Que lado da moeda brilha mais?
É assim todo inicio de ano: as aulas começam, novos alunos conseguem ingressar em grandes escolas e faculdades, e em meio disso a isso tudo, mesmo com o passar dos anos, o trote se mantém, como uma forte tradição estudantil. Algumas pessoas justificam o trote baseados na ideia de que ele exerce uma função de interação entre o calouro, o veterano e a escola, mas quase sempre o quadro é outro.
O histórico do trote já é deveras violento. Ele foi criado na Europa no período da idade média, por alunos das grandes cidades que recebiam estudantes do interior. Eles queimavam as roupas dos estudantes interioranos e lhes cortavam os cabelos, argumentando que aquela medida era de caráter profilático. Partindo deste princípio, vemos que o trote tem uma qualidade excludente e preconceituosa, desde as suas bases históricas.

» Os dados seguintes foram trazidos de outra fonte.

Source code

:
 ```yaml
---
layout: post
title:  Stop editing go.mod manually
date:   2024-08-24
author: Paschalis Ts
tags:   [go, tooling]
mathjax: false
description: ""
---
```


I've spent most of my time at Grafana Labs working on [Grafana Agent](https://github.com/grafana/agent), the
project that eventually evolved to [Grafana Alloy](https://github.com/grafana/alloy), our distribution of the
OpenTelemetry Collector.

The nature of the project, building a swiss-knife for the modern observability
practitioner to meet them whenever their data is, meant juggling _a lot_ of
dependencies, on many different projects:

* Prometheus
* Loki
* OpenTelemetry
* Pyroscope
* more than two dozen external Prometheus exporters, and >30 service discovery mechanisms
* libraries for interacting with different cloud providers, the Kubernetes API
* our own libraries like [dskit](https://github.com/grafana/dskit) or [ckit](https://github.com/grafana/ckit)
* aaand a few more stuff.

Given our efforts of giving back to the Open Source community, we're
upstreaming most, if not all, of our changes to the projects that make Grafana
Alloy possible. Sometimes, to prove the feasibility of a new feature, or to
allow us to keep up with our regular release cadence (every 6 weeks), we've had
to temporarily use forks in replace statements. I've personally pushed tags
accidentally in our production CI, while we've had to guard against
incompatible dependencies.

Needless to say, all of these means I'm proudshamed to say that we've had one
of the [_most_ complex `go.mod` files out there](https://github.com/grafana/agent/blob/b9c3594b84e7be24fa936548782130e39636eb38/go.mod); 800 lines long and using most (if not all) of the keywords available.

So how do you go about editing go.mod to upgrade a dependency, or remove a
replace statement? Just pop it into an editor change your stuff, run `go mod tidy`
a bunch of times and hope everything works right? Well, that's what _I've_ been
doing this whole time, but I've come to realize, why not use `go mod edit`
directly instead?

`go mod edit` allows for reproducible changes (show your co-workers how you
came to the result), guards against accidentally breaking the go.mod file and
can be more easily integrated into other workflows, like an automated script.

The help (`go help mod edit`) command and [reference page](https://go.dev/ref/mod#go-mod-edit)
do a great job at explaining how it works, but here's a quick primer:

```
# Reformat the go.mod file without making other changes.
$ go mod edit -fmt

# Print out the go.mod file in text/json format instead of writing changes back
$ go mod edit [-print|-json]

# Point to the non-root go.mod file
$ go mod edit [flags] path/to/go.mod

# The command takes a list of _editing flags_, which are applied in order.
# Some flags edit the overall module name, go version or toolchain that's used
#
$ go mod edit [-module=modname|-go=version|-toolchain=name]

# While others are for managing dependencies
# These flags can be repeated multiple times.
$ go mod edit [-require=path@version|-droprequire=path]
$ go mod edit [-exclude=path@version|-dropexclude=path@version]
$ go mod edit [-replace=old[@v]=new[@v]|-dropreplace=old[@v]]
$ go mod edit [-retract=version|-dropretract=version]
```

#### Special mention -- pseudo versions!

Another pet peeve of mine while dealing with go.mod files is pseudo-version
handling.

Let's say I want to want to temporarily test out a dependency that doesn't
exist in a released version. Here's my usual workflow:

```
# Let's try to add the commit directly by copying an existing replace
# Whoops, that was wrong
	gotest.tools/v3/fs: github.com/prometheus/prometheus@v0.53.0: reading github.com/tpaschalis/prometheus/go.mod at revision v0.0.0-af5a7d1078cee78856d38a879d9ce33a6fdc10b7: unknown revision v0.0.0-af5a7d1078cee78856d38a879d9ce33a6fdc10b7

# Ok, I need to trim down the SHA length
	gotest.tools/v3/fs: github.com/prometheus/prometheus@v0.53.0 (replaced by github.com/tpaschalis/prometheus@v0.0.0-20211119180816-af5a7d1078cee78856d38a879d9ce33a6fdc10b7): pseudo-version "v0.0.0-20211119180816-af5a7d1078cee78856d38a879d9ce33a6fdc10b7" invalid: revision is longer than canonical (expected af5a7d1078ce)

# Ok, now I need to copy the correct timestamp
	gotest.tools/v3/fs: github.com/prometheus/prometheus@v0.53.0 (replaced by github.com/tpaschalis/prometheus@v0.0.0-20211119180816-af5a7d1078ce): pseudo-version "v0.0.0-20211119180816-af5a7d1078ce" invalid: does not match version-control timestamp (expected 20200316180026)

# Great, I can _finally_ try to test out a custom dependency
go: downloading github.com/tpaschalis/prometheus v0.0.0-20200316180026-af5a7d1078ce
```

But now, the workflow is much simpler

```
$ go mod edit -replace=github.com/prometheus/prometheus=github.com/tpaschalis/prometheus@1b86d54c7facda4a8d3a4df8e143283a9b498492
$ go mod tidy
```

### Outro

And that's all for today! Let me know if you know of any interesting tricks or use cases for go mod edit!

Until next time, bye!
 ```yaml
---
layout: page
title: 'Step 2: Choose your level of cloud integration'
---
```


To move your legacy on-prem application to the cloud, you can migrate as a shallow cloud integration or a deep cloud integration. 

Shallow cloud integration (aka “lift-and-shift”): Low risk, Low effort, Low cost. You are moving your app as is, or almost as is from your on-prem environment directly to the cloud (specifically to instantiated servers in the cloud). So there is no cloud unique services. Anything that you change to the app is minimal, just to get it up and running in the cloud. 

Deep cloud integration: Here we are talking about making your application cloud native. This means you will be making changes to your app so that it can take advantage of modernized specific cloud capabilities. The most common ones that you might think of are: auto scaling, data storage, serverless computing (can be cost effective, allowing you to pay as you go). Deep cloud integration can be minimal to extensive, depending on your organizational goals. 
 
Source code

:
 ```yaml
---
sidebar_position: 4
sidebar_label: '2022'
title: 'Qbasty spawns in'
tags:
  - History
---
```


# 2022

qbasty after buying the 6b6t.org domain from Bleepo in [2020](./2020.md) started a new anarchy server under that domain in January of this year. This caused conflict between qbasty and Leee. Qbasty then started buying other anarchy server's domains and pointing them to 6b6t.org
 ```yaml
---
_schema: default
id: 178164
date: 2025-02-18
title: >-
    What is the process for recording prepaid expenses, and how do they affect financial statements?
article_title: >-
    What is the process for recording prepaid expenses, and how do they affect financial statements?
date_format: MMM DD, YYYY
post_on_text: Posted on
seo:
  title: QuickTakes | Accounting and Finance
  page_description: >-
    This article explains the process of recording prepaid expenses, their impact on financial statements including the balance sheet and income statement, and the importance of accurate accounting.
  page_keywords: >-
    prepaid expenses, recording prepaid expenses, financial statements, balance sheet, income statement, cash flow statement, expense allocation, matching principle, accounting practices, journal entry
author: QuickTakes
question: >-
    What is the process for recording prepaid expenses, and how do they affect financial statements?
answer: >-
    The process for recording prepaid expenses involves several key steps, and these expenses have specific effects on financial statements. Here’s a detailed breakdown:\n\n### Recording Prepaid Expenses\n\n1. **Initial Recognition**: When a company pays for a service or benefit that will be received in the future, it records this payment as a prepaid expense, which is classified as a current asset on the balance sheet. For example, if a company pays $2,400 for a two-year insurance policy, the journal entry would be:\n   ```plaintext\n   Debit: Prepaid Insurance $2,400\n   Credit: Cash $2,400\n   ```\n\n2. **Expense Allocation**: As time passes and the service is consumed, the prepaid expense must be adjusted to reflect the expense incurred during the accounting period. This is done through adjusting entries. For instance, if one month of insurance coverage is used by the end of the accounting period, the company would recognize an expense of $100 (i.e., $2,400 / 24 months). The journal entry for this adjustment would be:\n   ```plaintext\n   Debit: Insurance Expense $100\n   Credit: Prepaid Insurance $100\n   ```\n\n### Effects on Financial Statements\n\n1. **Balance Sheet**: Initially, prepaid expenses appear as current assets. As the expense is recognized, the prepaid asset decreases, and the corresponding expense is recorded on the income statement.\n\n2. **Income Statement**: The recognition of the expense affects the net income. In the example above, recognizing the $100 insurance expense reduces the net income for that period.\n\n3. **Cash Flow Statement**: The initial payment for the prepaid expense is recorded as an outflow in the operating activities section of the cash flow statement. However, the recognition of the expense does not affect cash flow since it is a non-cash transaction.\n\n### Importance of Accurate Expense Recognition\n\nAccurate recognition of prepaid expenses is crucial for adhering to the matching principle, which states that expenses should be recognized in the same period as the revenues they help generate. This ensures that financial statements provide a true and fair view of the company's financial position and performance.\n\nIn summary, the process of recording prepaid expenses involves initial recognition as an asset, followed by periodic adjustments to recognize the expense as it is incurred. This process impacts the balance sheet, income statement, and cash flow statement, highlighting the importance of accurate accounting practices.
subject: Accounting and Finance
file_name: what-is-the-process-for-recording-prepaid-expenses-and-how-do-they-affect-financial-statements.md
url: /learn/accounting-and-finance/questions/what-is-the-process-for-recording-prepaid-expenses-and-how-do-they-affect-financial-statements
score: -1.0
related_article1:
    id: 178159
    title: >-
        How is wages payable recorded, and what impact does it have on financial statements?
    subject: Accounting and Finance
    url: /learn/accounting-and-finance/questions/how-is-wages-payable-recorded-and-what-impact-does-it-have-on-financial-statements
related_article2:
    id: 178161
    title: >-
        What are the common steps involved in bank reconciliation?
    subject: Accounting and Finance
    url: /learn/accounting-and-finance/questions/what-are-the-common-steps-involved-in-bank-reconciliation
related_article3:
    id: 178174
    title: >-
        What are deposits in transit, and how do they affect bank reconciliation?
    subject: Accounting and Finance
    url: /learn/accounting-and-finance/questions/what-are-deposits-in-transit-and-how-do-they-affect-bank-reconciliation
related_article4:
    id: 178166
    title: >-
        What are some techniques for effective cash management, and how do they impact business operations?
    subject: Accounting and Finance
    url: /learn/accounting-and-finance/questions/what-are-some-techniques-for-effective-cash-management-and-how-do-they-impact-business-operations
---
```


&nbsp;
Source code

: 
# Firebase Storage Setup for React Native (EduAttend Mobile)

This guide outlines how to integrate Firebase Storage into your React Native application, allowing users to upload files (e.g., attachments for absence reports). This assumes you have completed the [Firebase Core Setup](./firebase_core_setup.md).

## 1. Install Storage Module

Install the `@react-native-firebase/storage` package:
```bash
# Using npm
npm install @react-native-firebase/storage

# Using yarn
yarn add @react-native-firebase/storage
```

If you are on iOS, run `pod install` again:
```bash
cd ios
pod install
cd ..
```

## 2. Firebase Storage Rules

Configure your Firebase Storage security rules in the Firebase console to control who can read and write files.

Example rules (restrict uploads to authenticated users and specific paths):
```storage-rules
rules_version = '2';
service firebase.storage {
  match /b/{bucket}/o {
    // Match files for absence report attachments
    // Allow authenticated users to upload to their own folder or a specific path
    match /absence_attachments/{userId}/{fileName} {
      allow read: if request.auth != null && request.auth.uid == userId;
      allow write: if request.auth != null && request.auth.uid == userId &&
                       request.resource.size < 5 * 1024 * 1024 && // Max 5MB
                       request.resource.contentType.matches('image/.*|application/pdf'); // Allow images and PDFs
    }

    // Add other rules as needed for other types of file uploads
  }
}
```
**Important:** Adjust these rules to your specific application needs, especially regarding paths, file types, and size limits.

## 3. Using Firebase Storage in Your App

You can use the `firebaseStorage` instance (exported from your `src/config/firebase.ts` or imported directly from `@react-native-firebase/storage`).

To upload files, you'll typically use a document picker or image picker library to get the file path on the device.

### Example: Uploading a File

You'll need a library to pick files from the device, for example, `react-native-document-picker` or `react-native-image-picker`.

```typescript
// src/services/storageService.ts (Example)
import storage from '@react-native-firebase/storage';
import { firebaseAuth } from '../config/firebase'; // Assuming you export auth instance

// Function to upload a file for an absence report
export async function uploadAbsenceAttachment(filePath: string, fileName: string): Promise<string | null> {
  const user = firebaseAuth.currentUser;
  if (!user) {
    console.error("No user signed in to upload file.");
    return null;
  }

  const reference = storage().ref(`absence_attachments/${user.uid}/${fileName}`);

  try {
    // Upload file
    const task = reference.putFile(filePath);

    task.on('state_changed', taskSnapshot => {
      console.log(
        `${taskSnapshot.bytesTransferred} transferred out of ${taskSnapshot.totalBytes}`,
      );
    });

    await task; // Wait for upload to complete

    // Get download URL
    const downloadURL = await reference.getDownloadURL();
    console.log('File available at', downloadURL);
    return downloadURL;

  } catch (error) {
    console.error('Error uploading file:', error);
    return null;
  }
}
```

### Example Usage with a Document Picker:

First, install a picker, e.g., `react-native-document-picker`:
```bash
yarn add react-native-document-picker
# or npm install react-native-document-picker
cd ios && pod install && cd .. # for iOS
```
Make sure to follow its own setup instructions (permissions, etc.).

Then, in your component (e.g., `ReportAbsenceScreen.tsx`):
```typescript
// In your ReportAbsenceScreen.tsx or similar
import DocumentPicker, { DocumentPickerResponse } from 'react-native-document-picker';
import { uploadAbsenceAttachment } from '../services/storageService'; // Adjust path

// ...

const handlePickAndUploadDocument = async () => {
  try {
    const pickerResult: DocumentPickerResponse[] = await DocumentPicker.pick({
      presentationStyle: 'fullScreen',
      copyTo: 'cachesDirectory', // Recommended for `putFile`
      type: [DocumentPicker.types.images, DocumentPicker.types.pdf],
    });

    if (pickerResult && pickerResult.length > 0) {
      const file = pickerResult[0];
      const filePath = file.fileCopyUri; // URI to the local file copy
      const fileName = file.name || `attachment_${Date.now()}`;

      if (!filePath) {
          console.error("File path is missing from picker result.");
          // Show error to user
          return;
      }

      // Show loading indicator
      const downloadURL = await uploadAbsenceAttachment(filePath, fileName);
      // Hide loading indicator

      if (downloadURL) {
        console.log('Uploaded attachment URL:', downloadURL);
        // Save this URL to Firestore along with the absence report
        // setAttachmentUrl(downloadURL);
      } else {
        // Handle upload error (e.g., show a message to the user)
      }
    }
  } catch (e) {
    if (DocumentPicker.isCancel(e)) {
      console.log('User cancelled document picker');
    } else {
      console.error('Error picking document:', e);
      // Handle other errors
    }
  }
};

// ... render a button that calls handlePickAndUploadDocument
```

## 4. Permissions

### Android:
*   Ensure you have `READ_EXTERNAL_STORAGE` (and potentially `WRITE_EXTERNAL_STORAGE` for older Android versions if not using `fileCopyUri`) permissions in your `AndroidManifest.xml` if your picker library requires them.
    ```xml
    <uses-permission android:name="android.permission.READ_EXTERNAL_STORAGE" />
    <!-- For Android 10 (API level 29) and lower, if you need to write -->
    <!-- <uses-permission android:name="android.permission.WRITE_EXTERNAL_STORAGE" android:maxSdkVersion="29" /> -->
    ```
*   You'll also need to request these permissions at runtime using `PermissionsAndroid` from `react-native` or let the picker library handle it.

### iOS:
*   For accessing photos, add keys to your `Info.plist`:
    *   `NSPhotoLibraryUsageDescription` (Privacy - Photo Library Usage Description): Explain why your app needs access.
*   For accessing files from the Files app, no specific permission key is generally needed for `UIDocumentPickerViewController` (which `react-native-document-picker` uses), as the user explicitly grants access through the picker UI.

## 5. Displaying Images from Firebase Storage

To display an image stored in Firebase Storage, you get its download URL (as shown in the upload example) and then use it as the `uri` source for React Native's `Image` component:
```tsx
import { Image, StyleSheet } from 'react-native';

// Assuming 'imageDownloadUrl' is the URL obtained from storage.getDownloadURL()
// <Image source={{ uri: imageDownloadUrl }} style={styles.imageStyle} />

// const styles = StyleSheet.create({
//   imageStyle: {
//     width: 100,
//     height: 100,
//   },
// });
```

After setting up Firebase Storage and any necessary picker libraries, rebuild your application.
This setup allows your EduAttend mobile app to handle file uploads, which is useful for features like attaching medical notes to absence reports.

Muitos também falam que o trote, de certa forma, é um rito de passagem, porém, nas mais antigas civilizações e aldeias indígenas, os ritos de passagem servem para acolher o iniciado e lhe apresentar os valores e a ética que o cercam. A maioria dos casos a respeito do trote mostra uma face exagerada de violência e desrespeito, que muitas vezes fazem com que o jovem novato tenha uma experiência totalmente divergente ao que deveria ser o seu ingresso, em qualquer que seja a instituição. Não há desta forma, um complemento aos valores, mas sim, muitas vezes, uma mudança radical de conceitos mediante a tantos gestos de violência disfarçados de trotes e amiúdes por diversas instituições de ensino no mundo.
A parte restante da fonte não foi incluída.